◆ **What you will do**
Please output exactly the lines below, starting at the line that has "4. Implement a" and ending at the line that has "## 需要满足的相关印制规范", both included; leave out all pictures and include nothing else.
___ Data provided ___
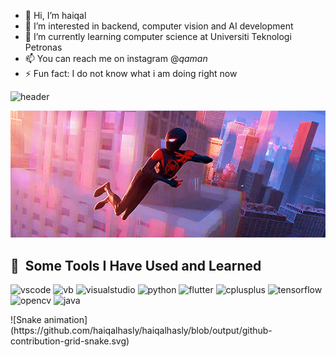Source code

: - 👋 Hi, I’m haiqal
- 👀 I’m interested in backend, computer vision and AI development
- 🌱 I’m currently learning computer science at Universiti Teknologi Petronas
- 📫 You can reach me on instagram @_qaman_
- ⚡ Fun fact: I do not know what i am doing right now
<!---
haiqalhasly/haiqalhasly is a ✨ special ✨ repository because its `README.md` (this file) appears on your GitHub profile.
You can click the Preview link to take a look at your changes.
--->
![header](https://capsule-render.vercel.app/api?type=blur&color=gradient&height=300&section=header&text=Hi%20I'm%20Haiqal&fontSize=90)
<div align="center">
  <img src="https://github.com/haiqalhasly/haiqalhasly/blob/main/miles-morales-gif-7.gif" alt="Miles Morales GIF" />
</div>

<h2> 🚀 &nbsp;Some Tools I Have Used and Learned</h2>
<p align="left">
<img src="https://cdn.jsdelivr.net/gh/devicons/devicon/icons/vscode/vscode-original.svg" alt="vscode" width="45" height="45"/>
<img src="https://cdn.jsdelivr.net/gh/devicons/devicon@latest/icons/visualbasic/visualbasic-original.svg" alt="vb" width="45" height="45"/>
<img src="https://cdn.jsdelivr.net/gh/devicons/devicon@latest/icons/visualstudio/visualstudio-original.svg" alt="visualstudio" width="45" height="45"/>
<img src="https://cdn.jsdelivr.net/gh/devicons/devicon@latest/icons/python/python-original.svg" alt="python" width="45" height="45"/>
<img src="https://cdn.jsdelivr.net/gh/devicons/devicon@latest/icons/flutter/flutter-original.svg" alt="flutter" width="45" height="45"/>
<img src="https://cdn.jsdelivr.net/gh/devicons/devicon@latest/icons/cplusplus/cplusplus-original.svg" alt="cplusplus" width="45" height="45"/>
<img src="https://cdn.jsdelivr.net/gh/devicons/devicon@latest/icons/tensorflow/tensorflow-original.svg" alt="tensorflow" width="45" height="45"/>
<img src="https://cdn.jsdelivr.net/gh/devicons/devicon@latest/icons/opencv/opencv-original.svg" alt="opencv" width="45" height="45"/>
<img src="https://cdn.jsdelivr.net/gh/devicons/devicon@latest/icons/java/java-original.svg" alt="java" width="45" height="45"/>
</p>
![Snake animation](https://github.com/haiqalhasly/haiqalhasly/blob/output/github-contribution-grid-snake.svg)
___
___ Data provided ___
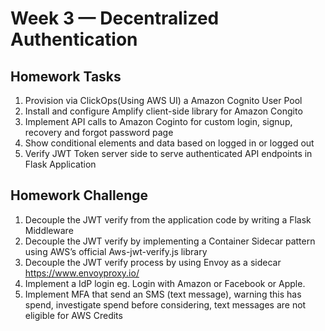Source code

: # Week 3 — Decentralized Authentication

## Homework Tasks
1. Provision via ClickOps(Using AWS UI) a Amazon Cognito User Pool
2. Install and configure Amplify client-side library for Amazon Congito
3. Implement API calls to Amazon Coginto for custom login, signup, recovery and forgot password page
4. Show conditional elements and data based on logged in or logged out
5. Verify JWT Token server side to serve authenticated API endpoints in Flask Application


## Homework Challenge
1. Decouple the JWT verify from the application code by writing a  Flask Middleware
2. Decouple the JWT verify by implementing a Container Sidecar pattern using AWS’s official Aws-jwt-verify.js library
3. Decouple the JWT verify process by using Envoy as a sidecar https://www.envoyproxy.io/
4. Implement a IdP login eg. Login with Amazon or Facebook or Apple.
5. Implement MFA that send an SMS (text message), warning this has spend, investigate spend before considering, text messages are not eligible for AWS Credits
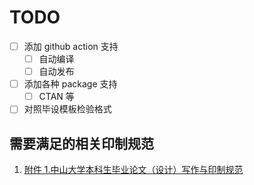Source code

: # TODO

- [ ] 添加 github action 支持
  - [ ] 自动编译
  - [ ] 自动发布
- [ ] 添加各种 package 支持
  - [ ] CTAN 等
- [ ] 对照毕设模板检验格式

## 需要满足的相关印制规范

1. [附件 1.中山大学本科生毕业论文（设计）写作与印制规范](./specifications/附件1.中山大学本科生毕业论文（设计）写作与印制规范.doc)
___
___ Data provided ___
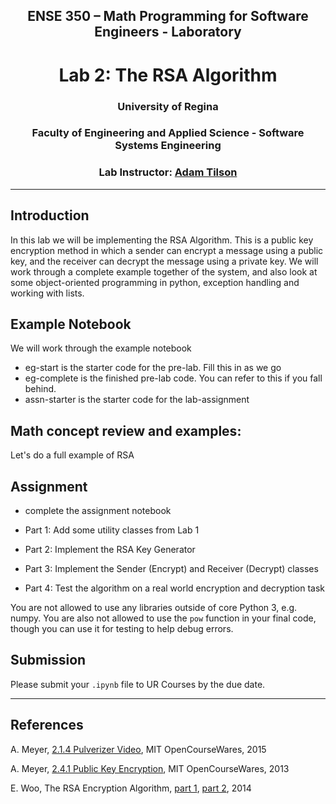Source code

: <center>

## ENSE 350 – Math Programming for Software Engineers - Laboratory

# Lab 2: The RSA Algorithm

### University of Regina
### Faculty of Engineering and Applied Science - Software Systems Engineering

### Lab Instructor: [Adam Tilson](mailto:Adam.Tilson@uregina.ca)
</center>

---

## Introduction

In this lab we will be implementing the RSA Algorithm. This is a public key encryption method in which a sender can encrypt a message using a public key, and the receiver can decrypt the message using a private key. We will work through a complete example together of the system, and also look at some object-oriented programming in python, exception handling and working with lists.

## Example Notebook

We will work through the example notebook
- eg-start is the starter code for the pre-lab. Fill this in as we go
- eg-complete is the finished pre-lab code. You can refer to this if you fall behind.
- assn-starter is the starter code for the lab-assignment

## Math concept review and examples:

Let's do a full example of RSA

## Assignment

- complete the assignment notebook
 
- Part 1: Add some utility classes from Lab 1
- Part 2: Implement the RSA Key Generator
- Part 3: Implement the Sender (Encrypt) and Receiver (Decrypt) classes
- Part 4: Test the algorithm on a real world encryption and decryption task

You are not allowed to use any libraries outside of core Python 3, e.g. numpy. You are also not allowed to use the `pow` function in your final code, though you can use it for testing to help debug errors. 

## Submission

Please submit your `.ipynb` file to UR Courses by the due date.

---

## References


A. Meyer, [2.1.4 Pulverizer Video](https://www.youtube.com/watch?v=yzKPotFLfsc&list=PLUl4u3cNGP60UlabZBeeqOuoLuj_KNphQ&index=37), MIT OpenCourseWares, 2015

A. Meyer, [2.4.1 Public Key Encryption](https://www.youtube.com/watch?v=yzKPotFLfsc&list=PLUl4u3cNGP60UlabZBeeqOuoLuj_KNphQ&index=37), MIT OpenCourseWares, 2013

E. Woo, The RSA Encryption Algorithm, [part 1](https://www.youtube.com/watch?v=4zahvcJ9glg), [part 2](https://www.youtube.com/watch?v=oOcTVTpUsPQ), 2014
___
◆ **Reply to the exercise**
4. Implement a IdP login eg. Login with Amazon or Facebook or Apple.
5. Implement MFA that send an SMS (text message), warning this has spend, investigate spend before considering, text messages are not eligible for AWS Credits
Source code

: # TODO

- [ ] 添加 github action 支持
  - [ ] 自动编译
  - [ ] 自动发布
- [ ] 添加各种 package 支持
  - [ ] CTAN 等
- [ ] 对照毕设模板检验格式

## 需要满足的相关印制规范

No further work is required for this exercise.